# [What you have to do]
Give the data a second time, exactly and in full.

+--

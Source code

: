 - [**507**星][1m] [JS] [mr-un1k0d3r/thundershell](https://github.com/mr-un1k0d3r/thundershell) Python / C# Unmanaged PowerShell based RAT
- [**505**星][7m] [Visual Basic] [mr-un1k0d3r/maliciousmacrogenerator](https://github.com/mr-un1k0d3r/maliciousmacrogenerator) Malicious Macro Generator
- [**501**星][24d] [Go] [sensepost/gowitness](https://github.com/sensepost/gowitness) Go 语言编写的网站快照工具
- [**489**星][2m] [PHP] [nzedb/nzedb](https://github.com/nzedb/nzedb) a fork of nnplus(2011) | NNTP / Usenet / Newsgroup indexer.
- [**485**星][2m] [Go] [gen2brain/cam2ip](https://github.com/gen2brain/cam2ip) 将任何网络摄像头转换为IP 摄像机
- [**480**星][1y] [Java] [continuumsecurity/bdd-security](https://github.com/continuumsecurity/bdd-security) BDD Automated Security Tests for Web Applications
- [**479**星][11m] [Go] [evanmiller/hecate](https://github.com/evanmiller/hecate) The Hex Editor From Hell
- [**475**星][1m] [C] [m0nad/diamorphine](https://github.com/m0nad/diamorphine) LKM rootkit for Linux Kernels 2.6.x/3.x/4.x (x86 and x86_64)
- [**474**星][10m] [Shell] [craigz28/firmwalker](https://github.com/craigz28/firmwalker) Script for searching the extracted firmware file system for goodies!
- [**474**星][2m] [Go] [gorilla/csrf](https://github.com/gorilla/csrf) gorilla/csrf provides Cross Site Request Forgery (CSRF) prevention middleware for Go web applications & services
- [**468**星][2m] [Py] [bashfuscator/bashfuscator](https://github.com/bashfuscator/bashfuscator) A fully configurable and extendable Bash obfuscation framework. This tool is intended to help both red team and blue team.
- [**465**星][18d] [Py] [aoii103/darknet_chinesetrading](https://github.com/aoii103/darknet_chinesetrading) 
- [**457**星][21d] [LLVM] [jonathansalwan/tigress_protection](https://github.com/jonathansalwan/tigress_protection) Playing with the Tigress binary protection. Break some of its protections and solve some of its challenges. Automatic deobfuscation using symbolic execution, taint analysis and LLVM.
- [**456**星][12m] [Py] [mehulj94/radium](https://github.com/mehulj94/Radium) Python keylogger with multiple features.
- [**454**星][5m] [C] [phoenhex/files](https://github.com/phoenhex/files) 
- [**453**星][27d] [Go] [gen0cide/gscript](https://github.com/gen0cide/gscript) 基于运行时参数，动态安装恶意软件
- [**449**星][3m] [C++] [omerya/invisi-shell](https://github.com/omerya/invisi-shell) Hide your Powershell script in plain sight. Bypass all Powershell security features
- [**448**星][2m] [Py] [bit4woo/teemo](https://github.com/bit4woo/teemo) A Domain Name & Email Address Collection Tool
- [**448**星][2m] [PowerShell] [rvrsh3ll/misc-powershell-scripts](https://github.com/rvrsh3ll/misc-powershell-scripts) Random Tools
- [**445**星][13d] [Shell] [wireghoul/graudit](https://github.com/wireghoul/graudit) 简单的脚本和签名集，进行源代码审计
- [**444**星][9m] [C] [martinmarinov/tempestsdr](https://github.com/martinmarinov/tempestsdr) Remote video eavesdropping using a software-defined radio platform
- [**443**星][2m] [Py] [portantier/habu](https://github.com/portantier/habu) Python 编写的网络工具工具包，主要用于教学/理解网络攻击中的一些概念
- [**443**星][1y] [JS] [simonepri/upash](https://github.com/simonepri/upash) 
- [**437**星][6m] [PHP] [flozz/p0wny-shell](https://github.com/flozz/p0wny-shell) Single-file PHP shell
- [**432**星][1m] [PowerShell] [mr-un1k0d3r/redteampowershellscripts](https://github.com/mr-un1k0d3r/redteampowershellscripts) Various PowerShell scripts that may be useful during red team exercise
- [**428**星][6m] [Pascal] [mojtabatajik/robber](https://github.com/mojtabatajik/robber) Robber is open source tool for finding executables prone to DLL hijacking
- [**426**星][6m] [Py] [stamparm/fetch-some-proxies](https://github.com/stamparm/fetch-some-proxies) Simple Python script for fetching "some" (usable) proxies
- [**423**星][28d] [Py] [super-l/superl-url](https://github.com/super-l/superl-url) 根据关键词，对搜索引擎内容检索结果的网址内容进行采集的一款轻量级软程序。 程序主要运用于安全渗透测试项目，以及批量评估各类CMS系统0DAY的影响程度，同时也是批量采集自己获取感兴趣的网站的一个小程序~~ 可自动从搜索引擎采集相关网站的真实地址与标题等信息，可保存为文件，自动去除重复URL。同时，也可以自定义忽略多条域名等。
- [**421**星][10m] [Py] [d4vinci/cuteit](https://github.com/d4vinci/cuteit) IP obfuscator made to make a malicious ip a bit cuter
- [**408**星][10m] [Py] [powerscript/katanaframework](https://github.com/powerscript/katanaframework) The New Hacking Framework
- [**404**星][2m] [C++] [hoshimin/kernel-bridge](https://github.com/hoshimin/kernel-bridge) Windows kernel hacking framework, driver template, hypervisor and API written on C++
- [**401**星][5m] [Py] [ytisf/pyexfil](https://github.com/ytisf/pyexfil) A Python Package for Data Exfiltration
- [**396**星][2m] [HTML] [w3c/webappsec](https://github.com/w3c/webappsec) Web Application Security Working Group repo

+--

# [Response to this task]
Source code

: - [**507**星][1m] [JS] [mr-un1k0d3r/thundershell](https://github.com/mr-un1k0d3r/thundershell) Python / C# Unmanaged PowerShell based RAT
- [**505**星][7m] [Visual Basic] [mr-un1k0d3r/maliciousmacrogenerator](https://github.com/mr-un1k0d3r/maliciousmacrogenerator) Malicious Macro Generator
- [**501**星][24d] [Go] [sensepost/gowitness](https://github.com/sensepost/gowitness) Go 语言编写的网站快照工具
- [**489**星][2m] [PHP] [nzedb/nzedb](https://github.com/nzedb/nzedb) a fork of nnplus(2011) | NNTP / Usenet / Newsgroup indexer.
- [**485**星][2m] [Go] [gen2brain/cam2ip](https://github.com/gen2brain/cam2ip) 将任何网络摄像头转换为IP 摄像机
- [**480**星][1y] [Java] [continuumsecurity/bdd-security](https://github.com/continuumsecurity/bdd-security) BDD Automated Security Tests for Web Applications
- [**479**星][11m] [Go] [evanmiller/hecate](https://github.com/evanmiller/hecate) The Hex Editor From Hell
- [**475**星][1m] [C] [m0nad/diamorphine](https://github.com/m0nad/diamorphine) LKM rootkit for Linux Kernels 2.6.x/3.x/4.x (x86 and x86_64)
- [**474**星][10m] [Shell] [craigz28/firmwalker](https://github.com/craigz28/firmwalker) Script for searching the extracted firmware file system for goodies!
- [**474**星][2m] [Go] [gorilla/csrf](https://github.com/gorilla/csrf) gorilla/csrf provides Cross Site Request Forgery (CSRF) prevention middleware for Go web applications & services
- [**468**星][2m] [Py] [bashfuscator/bashfuscator](https://github.com/bashfuscator/bashfuscator) A fully configurable and extendable Bash obfuscation framework. This tool is intended to help both red team and blue team.
- [**465**星][18d] [Py] [aoii103/darknet_chinesetrading](https://github.com/aoii103/darknet_chinesetrading) 
- [**457**星][21d] [LLVM] [jonathansalwan/tigress_protection](https://github.com/jonathansalwan/tigress_protection) Playing with the Tigress binary protection. Break some of its protections and solve some of its challenges. Automatic deobfuscation using symbolic execution, taint analysis and LLVM.
- [**456**星][12m] [Py] [mehulj94/radium](https://github.com/mehulj94/Radium) Python keylogger with multiple features.
- [**454**星][5m] [C] [phoenhex/files](https://github.com/phoenhex/files) 
- [**453**星][27d] [Go] [gen0cide/gscript](https://github.com/gen0cide/gscript) 基于运行时参数，动态安装恶意软件
- [**449**星][3m] [C++] [omerya/invisi-shell](https://github.com/omerya/invisi-shell) Hide your Powershell script in plain sight. Bypass all Powershell security features
- [**448**星][2m] [Py] [bit4woo/teemo](https://github.com/bit4woo/teemo) A Domain Name & Email Address Collection Tool
- [**448**星][2m] [PowerShell] [rvrsh3ll/misc-powershell-scripts](https://github.com/rvrsh3ll/misc-powershell-scripts) Random Tools
- [**445**星][13d] [Shell] [wireghoul/graudit](https://github.com/wireghoul/graudit) 简单的脚本和签名集，进行源代码审计
- [**444**星][9m] [C] [martinmarinov/tempestsdr](https://github.com/martinmarinov/tempestsdr) Remote video eavesdropping using a software-defined radio platform
- [**443**星][2m] [Py] [portantier/habu](https://github.com/portantier/habu) Python 编写的网络工具工具包，主要用于教学/理解网络攻击中的一些概念
- [**443**星][1y] [JS] [simonepri/upash](https://github.com/simonepri/upash) 
- [**437**星][6m] [PHP] [flozz/p0wny-shell](https://github.com/flozz/p0wny-shell) Single-file PHP shell
- [**432**星][1m] [PowerShell] [mr-un1k0d3r/redteampowershellscripts](https://github.com/mr-un1k0d3r/redteampowershellscripts) Various PowerShell scripts that may be useful during red team exercise
- [**428**星][6m] [Pascal] [mojtabatajik/robber](https://github.com/mojtabatajik/robber) Robber is open source tool for finding executables prone to DLL hijacking
- [**426**星][6m] [Py] [stamparm/fetch-some-proxies](https://github.com/stamparm/fetch-some-proxies) Simple Python script for fetching "some" (usable) proxies
- [**423**星][28d] [Py] [super-l/superl-url](https://github.com/super-l/superl-url) 根据关键词，对搜索引擎内容检索结果的网址内容进行采集的一款轻量级软程序。 程序主要运用于安全渗透测试项目，以及批量评估各类CMS系统0DAY的影响程度，同时也是批量采集自己获取感兴趣的网站的一个小程序~~ 可自动从搜索引擎采集相关网站的真实地址与标题等信息，可保存为文件，自动去除重复URL。同时，也可以自定义忽略多条域名等。
- [**421**星][10m] [Py] [d4vinci/cuteit](https://github.com/d4vinci/cuteit) IP obfuscator made to make a malicious ip a bit cuter
- [**408**星][10m] [Py] [powerscript/katanaframework](https://github.com/powerscript/katanaframework) The New Hacking Framework
- [**404**星][2m] [C++] [hoshimin/kernel-bridge](https://github.com/hoshimin/kernel-bridge) Windows kernel hacking framework, driver template, hypervisor and API written on C++
- [**401**星][5m] [Py] [ytisf/pyexfil](https://github.com/ytisf/pyexfil) A Python Package for Data Exfiltration
- [**396**星][2m] [HTML] [w3c/webappsec](https://github.com/w3c/webappsec) Web Application Security Working Group repo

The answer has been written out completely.